■ **Your assignment**
In your copy, leave out the pictures and repeat the entries below exactly.

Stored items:
Content starts

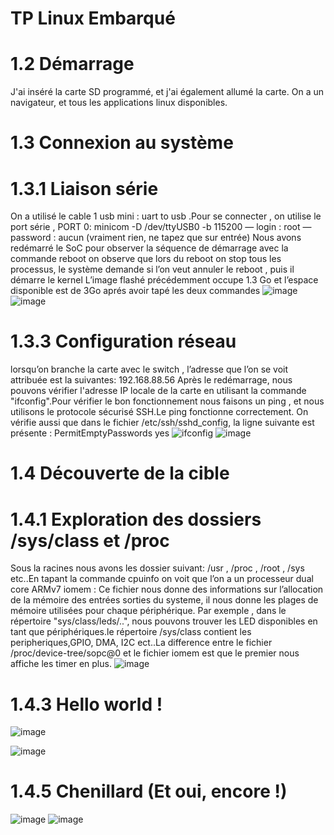 # TP Linux Embarqué
# 1.2 Démarrage
J'ai inséré la carte SD programmé, et j'ai également allumé la carte.
On a un navigateur, et tous les applications linux disponibles.
# 1.3 Connexion au système
 # 1.3.1 Liaison série
 On a utilisé le cable 1 usb mini : uart to usb .Pour se connecter , on utilise le port série , PORT 0:   minicom -D /dev/ttyUSB0 -b 115200
— login : root
— password : aucun (vraiment rien, ne tapez que sur entrée)
Nous avons redémarré le SoC pour observer la séquence de démarrage avec la commande reboot
on observe que lors du reboot on stop tous les processus, le système demande si l’on veut annuler le reboot , puis il démarre le kernel
L’image flashé précédemment occupe 1.3 Go et l’espace disponible est de 3Go aprés avoir tapé les deux commandes 
![image](https://github.com/Anass6666/TP_LinuxE/assets/145018011/55e2b35a-dab8-47e6-862b-2113968a52c8)
![image](https://github.com/Anass6666/TP_LinuxE/assets/145018011/d2421c21-be83-4ed1-9236-90fd29842111)
# 1.3.3 Configuration réseau
lorsqu’on branche la carte avec le switch , l’adresse que l’on se voit attribuée est la suivantes: 192.168.88.56
Après le redémarrage, nous pouvons vérifier l'adresse IP locale de la carte en utilisant la commande "ifconfig".Pour vérifier le bon fonctionnement nous faisons un ping
, et nous utilisons le protocole sécurisé SSH.Le ping fonctionne correctement.
On vérifie aussi que dans le fichier /etc/ssh/sshd_config, la ligne suivante est présente : PermitEmptyPasswords yes
![ifconfig](https://github.com/Anass6666/TP_LinuxE/assets/145018011/2ff032ca-2cf2-4c1c-addc-afdfe437781a)
![image](https://github.com/Anass6666/TP_LinuxE/assets/145018011/61679a98-62c1-4798-a222-f01faacf78a8)


# 1.4 Découverte de la cible
  # 1.4.1 Exploration des dossiers /sys/class et /proc
Sous la racines nous avons les dossier suivant: /usr , /proc , /root , /sys etc..En tapant la commande cpuinfo on voit que l’on a un processeur dual core  ARMv7 
iomem : Ce fichier nous donne des informations sur l’allocation de la mémoire des entrées sorties du systeme, il nous donne les plages de mémoire utilisées pour chaque périphérique.
Par exemple , dans le répertoire "sys/class/leds/..", nous pouvons trouver les LED disponibles en tant que périphériques.le répertoire /sys/class contient les peripheriques,GPIO, DMA, I2C ect..La difference entre le fichier /proc/device-tree/sopc@0 et le fichier iomem est que le premier nous affiche les timer en plus.
![image](https://github.com/Anass6666/TP_LinuxE/assets/145018011/4a428c67-8c9a-474a-b8c2-5692e1e28912)

# 1.4.3 Hello world !

![image](https://github.com/Anass6666/TP_LinuxE/assets/145018011/ff2ccf91-045e-41b8-9884-4260e3a8481f)


![image](https://github.com/Anass6666/TP_LinuxE/assets/145018011/772843cc-3b8e-4795-849c-b74a3c437f63)

# 1.4.5 Chenillard (Et oui, encore !)
![image](https://github.com/Anass6666/TP_LinuxE/assets/145018011/7aa86f6d-e3b1-4f4f-98c6-b27b84d5379c)
![image](https://github.com/Anass6666/TP_LinuxE/assets/145018011/4067cd7f-1370-421c-9eb8-64547424a7e8)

Content ends

■ **Answer**
 # TP Linux Embarqué
# 1.2 Démarrage
J'ai inséré la carte SD programmé, et j'ai également allumé la carte.
On a un navigateur, et tous les applications linux disponibles.
# 1.3 Connexion au système
 # 1.3.1 Liaison série
 On a utilisé le cable 1 usb mini : uart to usb .Pour se connecter , on utilise le port série , PORT 0:   minicom -D /dev/ttyUSB0 -b 115200
— login : root
— password : aucun (vraiment rien, ne tapez que sur entrée)
Nous avons redémarré le SoC pour observer la séquence de démarrage avec la commande reboot
on observe que lors du reboot on stop tous les processus, le système demande si l’on veut annuler le reboot , puis il démarre le kernel
L’image flashé précédemment occupe 1.3 Go et l’espace disponible est de 3Go aprés avoir tapé les deux commandes 
![image](https://github.com/Anass6666/TP_LinuxE/assets/145018011/55e2b35a-dab8-47e6-862b-2113968a52c8)
![image](https://github.com/Anass6666/TP_LinuxE/assets/145018011/d2421c21-be83-4ed1-9236-90fd29842111)
# 1.3.3 Configuration réseau
lorsqu’on branche la carte avec le switch , l’adresse que l’on se voit attribuée est la suivantes: 192.168.88.56
Après le redémarrage, nous pouvons vérifier l'adresse IP locale de la carte en utilisant la commande "ifconfig".Pour vérifier le bon fonctionnement nous faisons un ping
, et nous utilisons le protocole sécurisé SSH.Le ping fonctionne correctement.
On vérifie aussi que dans le fichier /etc/ssh/sshd_config, la ligne suivante est présente : PermitEmptyPasswords yes
![ifconfig](https://github.com/Anass6666/TP_LinuxE/assets/145018011/2ff032ca-2cf2-4c1c-addc-afdfe437781a)
![image](https://github.com/Anass6666/TP_LinuxE/assets/145018011/61679a98-62c1-4798-a222-f01faacf78a8)


# 1.4 Découverte de la cible
  # 1.4.1 Exploration des dossiers /sys/class et /proc
Sous la racines nous avons les dossier suivant: /usr , /proc , /root , /sys etc..En tapant la commande cpuinfo on voit que l’on a un processeur dual core  ARMv7 
iomem : Ce fichier nous donne des informations sur l’allocation de la mémoire des entrées sorties du systeme, il nous donne les plages de mémoire utilisées pour chaque périphérique.
Par exemple , dans le répertoire "sys/class/leds/..", nous pouvons trouver les LED disponibles en tant que périphériques.le répertoire /sys/class contient les peripheriques,GPIO, DMA, I2C ect..La difference entre le fichier /proc/device-tree/sopc@0 et le fichier iomem est que le premier nous affiche les timer en plus.
![image](https://github.com/Anass6666/TP_LinuxE/assets/145018011/4a428c67-8c9a-474a-b8c2-5692e1e28912)

# 1.4.3 Hello world !

![image](https://github.com/Anass6666/TP_LinuxE/assets/145018011/ff2ccf91-045e-41b8-9884-4260e3a8481f)


![image](https://github.com/Anass6666/TP_LinuxE/assets/145018011/772843cc-3b8e-4795-849c-b74a3c437f63)

# 1.4.5 Chenillard (Et oui, encore !)
![image](https://github.com/Anass6666/TP_LinuxE/assets/145018011/7aa86f6d-e3b1-4f4f-98c6-b27b84d5379c)
![image](https://github.com/Anass6666/TP_LinuxE/assets/145018011/4067cd7f-1370-421c-9eb8-64547424a7e8)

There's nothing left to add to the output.